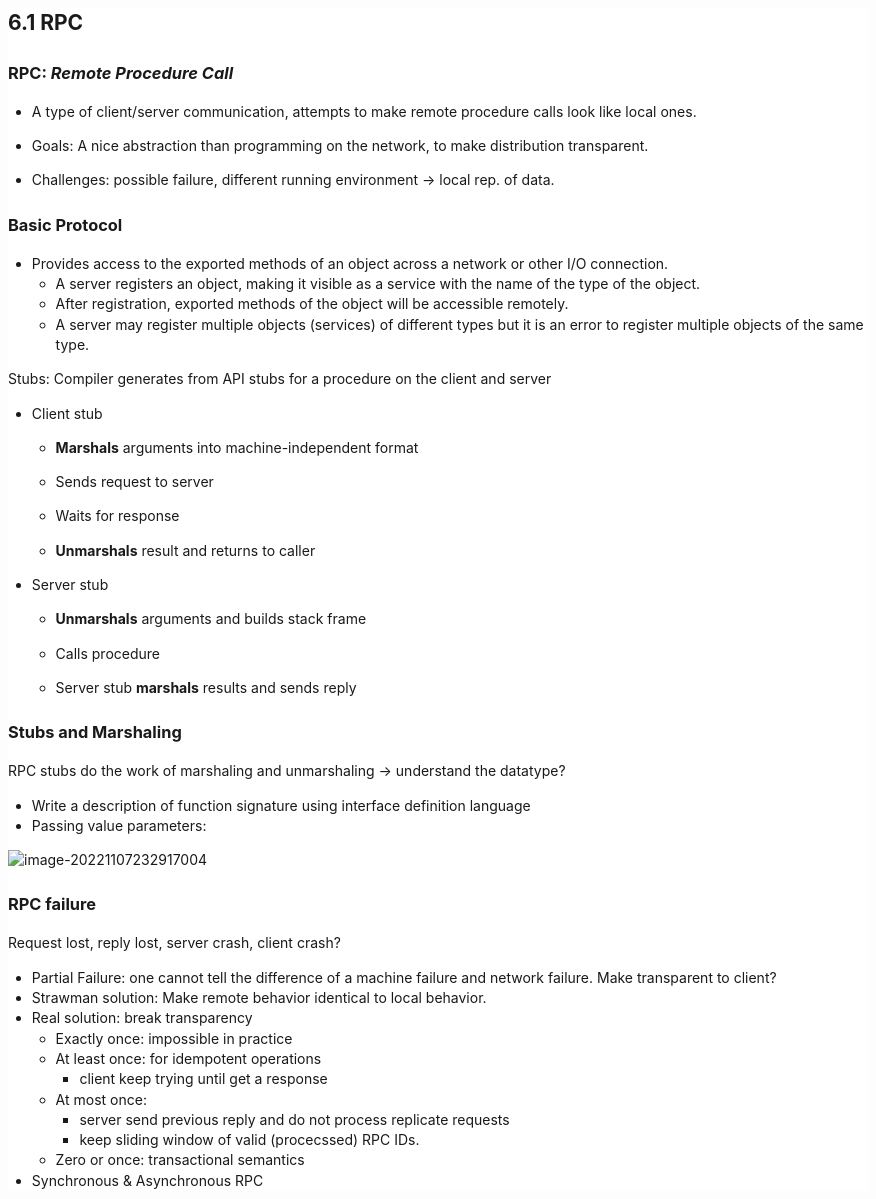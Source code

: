 

## 6.1 RPC

### RPC: *Remote Procedure Call*

- A type of client/server communication, attempts to make remote procedure calls look like local ones.

- Goals: A nice abstraction than programming on the network, to make distribution transparent.

- Challenges: possible failure, different running environment -> local rep. of data.

### Basic Protocol

- Provides access to the exported methods of an object across a network or other I/O connection. 
  - A server registers an object, making it visible as a service with the name of the type of the object.
  - After registration, exported methods of the object will be accessible remotely.
  - A server may register multiple objects (services) of different types but it is an error to register multiple objects of the same type.

Stubs: Compiler generates from API stubs for a procedure on the client and server

- Client stub

  - **Marshals** arguments into machine-independent format

  - Sends request to server

  - Waits for response

  - **Unmarshals** result and returns to caller

- Server stub

  - **Unmarshals** arguments and builds stack frame

  - Calls procedure
  - Server stub **marshals** results and sends reply

### Stubs and Marshaling

RPC stubs do the work of marshaling and unmarshaling -> understand the datatype?

- Write a description of function signature using interface definition language
- Passing value parameters:

![image-20221107232917004](https://wu-ys.github.io/courses/os-ds/notes.assets/image-20221107232917004.png)

### RPC failure

Request lost, reply lost, server crash, client crash?

- Partial Failure: one cannot tell the difference of a machine failure and network failure. Make transparent to client?
- Strawman solution: Make remote behavior identical to local behavior.
- Real solution: break transparency
  - Exactly once: impossible in practice
  - At least once: for idempotent operations
    - client keep trying until get a response
  - At most once: 
    - server send previous reply and do not process replicate requests
    - keep sliding window of valid (procecssed) RPC IDs.
  - Zero or once: transactional semantics
- Synchronous & Asynchronous RPC
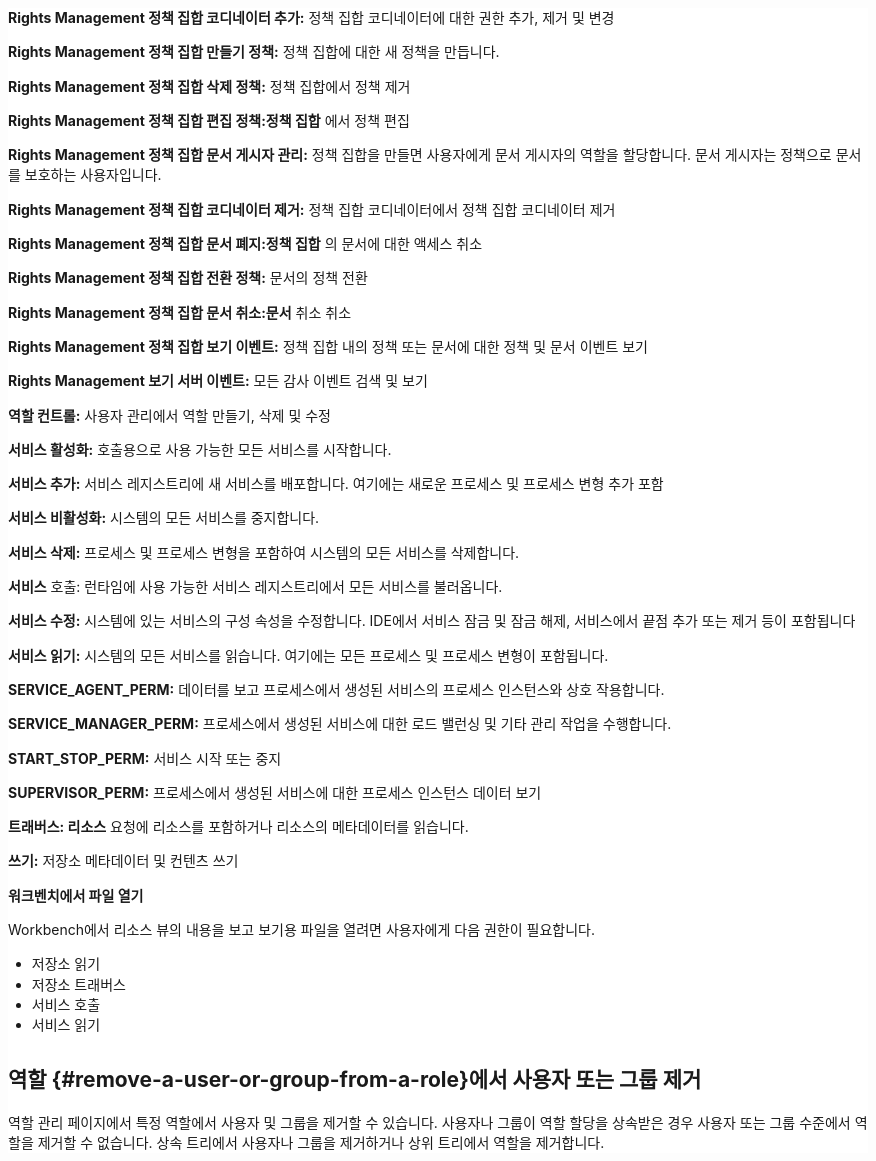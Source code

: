**Rights Management 정책 집합 코디네이터 추가:** 정책 집합 코디네이터에 대한 권한 추가, 제거 및 변경

**Rights Management 정책 집합 만들기 정책:** 정책 집합에 대한 새 정책을 만듭니다.

**Rights Management 정책 집합 삭제 정책:** 정책 집합에서 정책 제거

**Rights Management 정책 집합 편집 정책:정책 집합** 에서 정책 편집

**Rights Management 정책 집합 문서 게시자 관리:** 정책 집합을 만들면 사용자에게 문서 게시자의 역할을 할당합니다. 문서 게시자는 정책으로 문서를 보호하는 사용자입니다.

**Rights Management 정책 집합 코디네이터 제거:** 정책 집합 코디네이터에서 정책 집합 코디네이터 제거

**Rights Management 정책 집합 문서 폐지:정책 집합** 의 문서에 대한 액세스 취소

**Rights Management 정책 집합 전환 정책:** 문서의 정책 전환

**Rights Management 정책 집합 문서 취소:문서** 취소 취소

**Rights Management 정책 집합 보기 이벤트:** 정책 집합 내의 정책 또는 문서에 대한 정책 및 문서 이벤트 보기

**Rights Management 보기 서버 이벤트:** 모든 감사 이벤트 검색 및 보기

**역할 컨트롤:** 사용자 관리에서 역할 만들기, 삭제 및 수정

**서비스 활성화:** 호출용으로 사용 가능한 모든 서비스를 시작합니다.

**서비스 추가:** 서비스 레지스트리에 새 서비스를 배포합니다. 여기에는 새로운 프로세스 및 프로세스 변형 추가 포함

**서비스 비활성화:** 시스템의 모든 서비스를 중지합니다.

**서비스 삭제:** 프로세스 및 프로세스 변형을 포함하여 시스템의 모든 서비스를 삭제합니다.

**서비스** 호출: 런타임에 사용 가능한 서비스 레지스트리에서 모든 서비스를 불러옵니다.

**서비스 수정:** 시스템에 있는 서비스의 구성 속성을 수정합니다. IDE에서 서비스 잠금 및 잠금 해제, 서비스에서 끝점 추가 또는 제거 등이 포함됩니다

**서비스 읽기:** 시스템의 모든 서비스를 읽습니다. 여기에는 모든 프로세스 및 프로세스 변형이 포함됩니다.

**SERVICE_AGENT_PERM:** 데이터를 보고 프로세스에서 생성된 서비스의 프로세스 인스턴스와 상호 작용합니다.

**SERVICE_MANAGER_PERM:** 프로세스에서 생성된 서비스에 대한 로드 밸런싱 및 기타 관리 작업을 수행합니다.

**START_STOP_PERM:** 서비스 시작 또는 중지

**SUPERVISOR_PERM:** 프로세스에서 생성된 서비스에 대한 프로세스 인스턴스 데이터 보기

**트래버스: 리소스** 요청에 리소스를 포함하거나 리소스의 메타데이터를 읽습니다.

**쓰기:** 저장소 메타데이터 및 컨텐츠 쓰기

**워크벤치에서 파일 열기**

Workbench에서 리소스 뷰의 내용을 보고 보기용 파일을 열려면 사용자에게 다음 권한이 필요합니다.

* 저장소 읽기
* 저장소 트래버스
* 서비스 호출
* 서비스 읽기

## 역할 {#remove-a-user-or-group-from-a-role}에서 사용자 또는 그룹 제거

역할 관리 페이지에서 특정 역할에서 사용자 및 그룹을 제거할 수 있습니다. 사용자나 그룹이 역할 할당을 상속받은 경우 사용자 또는 그룹 수준에서 역할을 제거할 수 없습니다. 상속 트리에서 사용자나 그룹을 제거하거나 상위 트리에서 역할을 제거합니다.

● **Work required**: Everything above from the line with "추가, 제거 및 변경" to the line with "제거 등이 포함됩니다", both included, must be repeated exactly, and nothing outside that range.

● **Result**:
:**Rights Management 정책 집합 코디네이터 추가:** 정책 집합 코디네이터에 대한 권한 추가, 제거 및 변경

**Rights Management 정책 집합 만들기 정책:** 정책 집합에 대한 새 정책을 만듭니다.

**Rights Management 정책 집합 삭제 정책:** 정책 집합에서 정책 제거

**Rights Management 정책 집합 편집 정책:정책 집합** 에서 정책 편집

**Rights Management 정책 집합 문서 게시자 관리:** 정책 집합을 만들면 사용자에게 문서 게시자의 역할을 할당합니다. 문서 게시자는 정책으로 문서를 보호하는 사용자입니다.

**Rights Management 정책 집합 코디네이터 제거:** 정책 집합 코디네이터에서 정책 집합 코디네이터 제거

**Rights Management 정책 집합 문서 폐지:정책 집합** 의 문서에 대한 액세스 취소

**Rights Management 정책 집합 전환 정책:** 문서의 정책 전환

**Rights Management 정책 집합 문서 취소:문서** 취소 취소

**Rights Management 정책 집합 보기 이벤트:** 정책 집합 내의 정책 또는 문서에 대한 정책 및 문서 이벤트 보기

**Rights Management 보기 서버 이벤트:** 모든 감사 이벤트 검색 및 보기

**역할 컨트롤:** 사용자 관리에서 역할 만들기, 삭제 및 수정

**서비스 활성화:** 호출용으로 사용 가능한 모든 서비스를 시작합니다.

**서비스 추가:** 서비스 레지스트리에 새 서비스를 배포합니다. 여기에는 새로운 프로세스 및 프로세스 변형 추가 포함

**서비스 비활성화:** 시스템의 모든 서비스를 중지합니다.

**서비스 삭제:** 프로세스 및 프로세스 변형을 포함하여 시스템의 모든 서비스를 삭제합니다.

**서비스** 호출: 런타임에 사용 가능한 서비스 레지스트리에서 모든 서비스를 불러옵니다.

**서비스 수정:** 시스템에 있는 서비스의 구성 속성을 수정합니다. IDE에서 서비스 잠금 및 잠금 해제, 서비스에서 끝점 추가 또는 제거 등이 포함됩니다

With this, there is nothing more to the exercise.